**Action item**
Copy the records word for word. Pictures do not go in.

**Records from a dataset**
┌────────
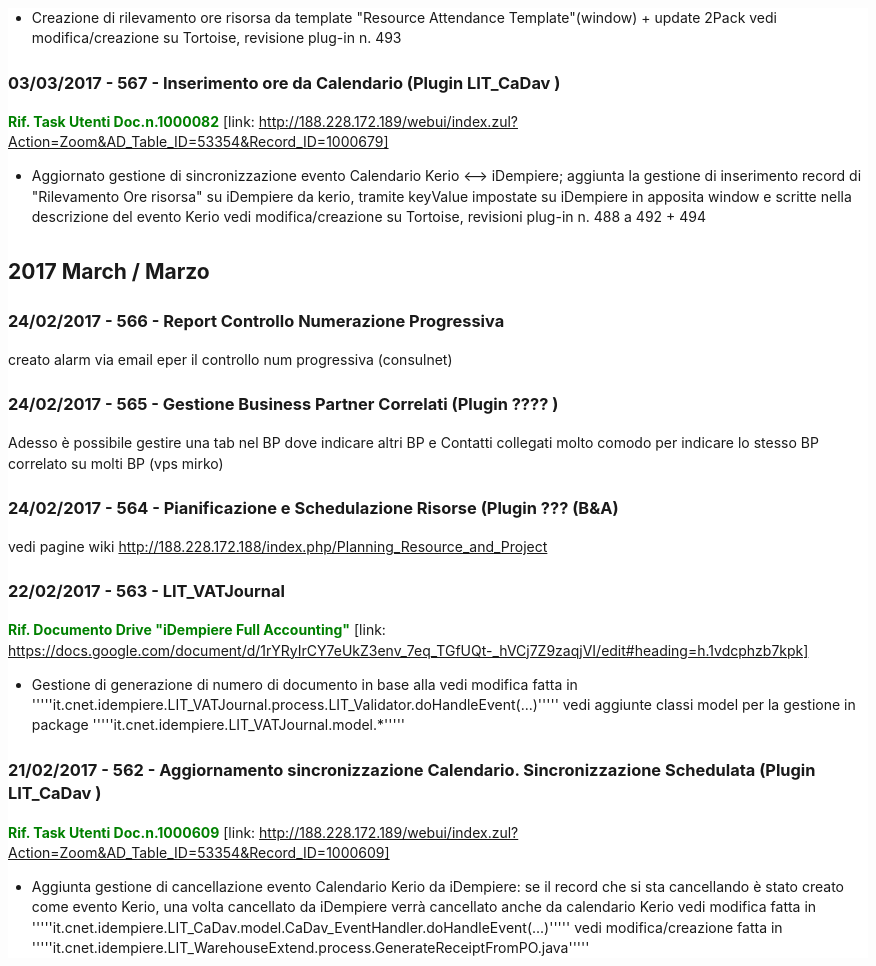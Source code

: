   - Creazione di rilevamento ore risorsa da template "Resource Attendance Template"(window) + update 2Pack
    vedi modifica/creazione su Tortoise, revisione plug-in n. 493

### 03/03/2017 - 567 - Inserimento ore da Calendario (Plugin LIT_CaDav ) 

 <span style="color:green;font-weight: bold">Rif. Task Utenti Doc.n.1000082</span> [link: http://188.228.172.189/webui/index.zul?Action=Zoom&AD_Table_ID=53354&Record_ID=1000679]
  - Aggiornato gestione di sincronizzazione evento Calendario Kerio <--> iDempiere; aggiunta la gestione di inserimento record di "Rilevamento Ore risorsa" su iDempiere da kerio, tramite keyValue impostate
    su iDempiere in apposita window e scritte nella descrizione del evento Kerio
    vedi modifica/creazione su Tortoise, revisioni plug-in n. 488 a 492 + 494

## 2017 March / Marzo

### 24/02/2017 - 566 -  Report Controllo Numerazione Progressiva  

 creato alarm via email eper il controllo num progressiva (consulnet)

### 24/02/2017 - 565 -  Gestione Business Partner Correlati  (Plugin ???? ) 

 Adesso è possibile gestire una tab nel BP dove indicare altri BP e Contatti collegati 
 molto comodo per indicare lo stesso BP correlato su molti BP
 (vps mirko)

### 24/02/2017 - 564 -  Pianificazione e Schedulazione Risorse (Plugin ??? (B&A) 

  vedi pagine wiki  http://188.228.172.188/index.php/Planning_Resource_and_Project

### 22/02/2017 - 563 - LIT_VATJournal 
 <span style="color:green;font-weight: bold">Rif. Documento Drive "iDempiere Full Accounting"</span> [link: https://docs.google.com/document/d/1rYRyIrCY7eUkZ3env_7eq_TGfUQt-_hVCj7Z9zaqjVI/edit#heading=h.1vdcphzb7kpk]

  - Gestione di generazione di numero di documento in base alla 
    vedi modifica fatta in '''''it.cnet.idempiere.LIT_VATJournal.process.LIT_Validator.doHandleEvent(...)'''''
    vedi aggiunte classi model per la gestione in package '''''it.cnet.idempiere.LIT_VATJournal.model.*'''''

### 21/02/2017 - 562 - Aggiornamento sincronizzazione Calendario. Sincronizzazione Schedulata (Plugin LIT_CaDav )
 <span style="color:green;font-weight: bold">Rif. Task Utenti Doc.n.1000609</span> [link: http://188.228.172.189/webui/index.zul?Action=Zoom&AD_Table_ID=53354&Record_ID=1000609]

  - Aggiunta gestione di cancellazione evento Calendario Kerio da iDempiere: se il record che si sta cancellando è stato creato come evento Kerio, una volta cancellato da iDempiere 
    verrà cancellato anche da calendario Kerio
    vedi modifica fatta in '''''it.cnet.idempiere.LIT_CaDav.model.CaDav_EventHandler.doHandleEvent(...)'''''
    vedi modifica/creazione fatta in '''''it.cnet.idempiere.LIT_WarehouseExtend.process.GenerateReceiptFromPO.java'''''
└────────
**Solved exercise**
Source code

:   - Creazione di rilevamento ore risorsa da template "Resource Attendance Template"(window) + update 2Pack
    vedi modifica/creazione su Tortoise, revisione plug-in n. 493

### 03/03/2017 - 567 - Inserimento ore da Calendario (Plugin LIT_CaDav ) 

 <span style="color:green;font-weight: bold">Rif. Task Utenti Doc.n.1000082</span> [link: http://188.228.172.189/webui/index.zul?Action=Zoom&AD_Table_ID=53354&Record_ID=1000679]
  - Aggiornato gestione di sincronizzazione evento Calendario Kerio <--> iDempiere; aggiunta la gestione di inserimento record di "Rilevamento Ore risorsa" su iDempiere da kerio, tramite keyValue impostate
    su iDempiere in apposita window e scritte nella descrizione del evento Kerio
    vedi modifica/creazione su Tortoise, revisioni plug-in n. 488 a 492 + 494

## 2017 March / Marzo

### 24/02/2017 - 566 -  Report Controllo Numerazione Progressiva  

 creato alarm via email eper il controllo num progressiva (consulnet)

### 24/02/2017 - 565 -  Gestione Business Partner Correlati  (Plugin ???? ) 

 Adesso è possibile gestire una tab nel BP dove indicare altri BP e Contatti collegati 
 molto comodo per indicare lo stesso BP correlato su molti BP
 (vps mirko)

### 24/02/2017 - 564 -  Pianificazione e Schedulazione Risorse (Plugin ??? (B&A) 

  vedi pagine wiki  http://188.228.172.188/index.php/Planning_Resource_and_Project

### 22/02/2017 - 563 - LIT_VATJournal 
 <span style="color:green;font-weight: bold">Rif. Documento Drive "iDempiere Full Accounting"</span> [link: https://docs.google.com/document/d/1rYRyIrCY7eUkZ3env_7eq_TGfUQt-_hVCj7Z9zaqjVI/edit#heading=h.1vdcphzb7kpk]

  - Gestione di generazione di numero di documento in base alla 
    vedi modifica fatta in '''''it.cnet.idempiere.LIT_VATJournal.process.LIT_Validator.doHandleEvent(...)'''''
    vedi aggiunte classi model per la gestione in package '''''it.cnet.idempiere.LIT_VATJournal.model.*'''''

### 21/02/2017 - 562 - Aggiornamento sincronizzazione Calendario. Sincronizzazione Schedulata (Plugin LIT_CaDav )
 <span style="color:green;font-weight: bold">Rif. Task Utenti Doc.n.1000609</span> [link: http://188.228.172.189/webui/index.zul?Action=Zoom&AD_Table_ID=53354&Record_ID=1000609]

  - Aggiunta gestione di cancellazione evento Calendario Kerio da iDempiere: se il record che si sta cancellando è stato creato come evento Kerio, una volta cancellato da iDempiere 
    verrà cancellato anche da calendario Kerio
    vedi modifica fatta in '''''it.cnet.idempiere.LIT_CaDav.model.CaDav_EventHandler.doHandleEvent(...)'''''
    vedi modifica/creazione fatta in '''''it.cnet.idempiere.LIT_WarehouseExtend.process.GenerateReceiptFromPO.java'''''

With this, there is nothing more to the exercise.